• [What you will do]: Your answer should be every line of the entries that has the string "from" in it.

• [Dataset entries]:
------------------------------------------------

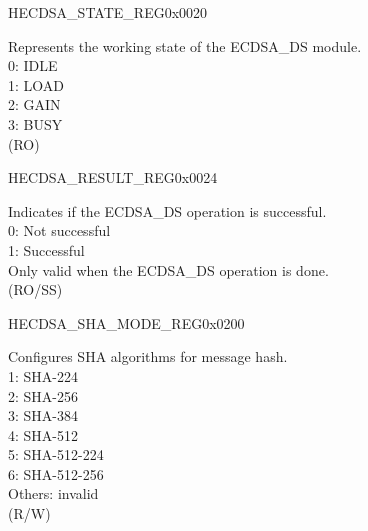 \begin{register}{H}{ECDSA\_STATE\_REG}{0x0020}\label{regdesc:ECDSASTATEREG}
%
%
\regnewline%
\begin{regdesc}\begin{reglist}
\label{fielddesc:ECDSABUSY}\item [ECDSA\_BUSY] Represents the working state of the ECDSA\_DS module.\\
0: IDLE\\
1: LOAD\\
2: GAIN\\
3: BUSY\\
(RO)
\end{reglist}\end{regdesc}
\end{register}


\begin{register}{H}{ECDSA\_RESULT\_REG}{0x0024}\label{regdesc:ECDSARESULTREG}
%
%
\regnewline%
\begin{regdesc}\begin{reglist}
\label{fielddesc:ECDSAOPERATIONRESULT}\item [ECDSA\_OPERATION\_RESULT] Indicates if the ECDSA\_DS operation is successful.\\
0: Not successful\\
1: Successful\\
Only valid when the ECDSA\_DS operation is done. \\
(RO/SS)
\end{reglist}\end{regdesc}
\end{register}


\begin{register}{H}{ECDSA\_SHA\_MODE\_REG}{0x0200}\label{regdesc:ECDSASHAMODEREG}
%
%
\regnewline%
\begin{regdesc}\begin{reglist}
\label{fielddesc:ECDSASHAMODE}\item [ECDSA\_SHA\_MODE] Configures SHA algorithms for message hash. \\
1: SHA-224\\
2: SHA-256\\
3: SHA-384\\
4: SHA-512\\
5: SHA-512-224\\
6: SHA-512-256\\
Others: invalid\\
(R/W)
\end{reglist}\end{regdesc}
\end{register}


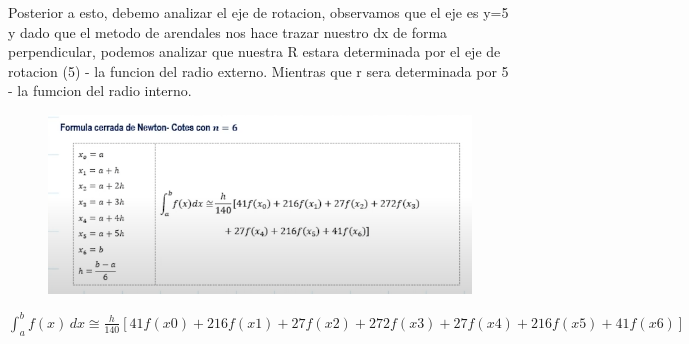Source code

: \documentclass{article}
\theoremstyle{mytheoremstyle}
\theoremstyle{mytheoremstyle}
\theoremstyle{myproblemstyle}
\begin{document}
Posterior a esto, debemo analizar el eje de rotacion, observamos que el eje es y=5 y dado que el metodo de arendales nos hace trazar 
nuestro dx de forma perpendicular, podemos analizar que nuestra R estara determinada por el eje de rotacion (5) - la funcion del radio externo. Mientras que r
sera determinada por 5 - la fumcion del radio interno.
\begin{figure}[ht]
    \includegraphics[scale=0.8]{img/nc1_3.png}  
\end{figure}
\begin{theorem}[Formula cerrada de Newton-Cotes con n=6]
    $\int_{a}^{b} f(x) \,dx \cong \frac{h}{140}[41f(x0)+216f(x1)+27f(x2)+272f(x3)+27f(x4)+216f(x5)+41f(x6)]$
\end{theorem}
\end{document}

------------------------------------------------

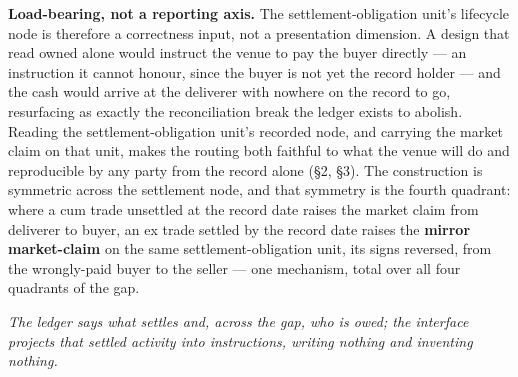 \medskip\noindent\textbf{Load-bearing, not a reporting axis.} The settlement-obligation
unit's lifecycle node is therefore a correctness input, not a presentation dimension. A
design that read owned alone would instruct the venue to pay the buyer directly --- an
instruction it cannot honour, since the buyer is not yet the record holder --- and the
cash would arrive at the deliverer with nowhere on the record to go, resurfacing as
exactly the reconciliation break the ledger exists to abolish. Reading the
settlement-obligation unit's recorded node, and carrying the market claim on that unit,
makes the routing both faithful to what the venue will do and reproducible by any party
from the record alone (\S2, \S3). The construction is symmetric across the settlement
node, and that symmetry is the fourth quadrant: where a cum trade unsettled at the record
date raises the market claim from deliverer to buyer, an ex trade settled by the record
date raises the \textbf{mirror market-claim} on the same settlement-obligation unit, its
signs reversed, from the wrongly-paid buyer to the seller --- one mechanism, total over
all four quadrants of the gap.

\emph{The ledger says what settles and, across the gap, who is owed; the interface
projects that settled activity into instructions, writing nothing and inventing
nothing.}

------------------------------------------------

• [Written solution]:
from the record alone (\S2, \S3). The construction is symmetric across the settlement
date raises the market claim from deliverer to buyer, an ex trade settled by the record
signs reversed, from the wrongly-paid buyer to the seller --- one mechanism, total over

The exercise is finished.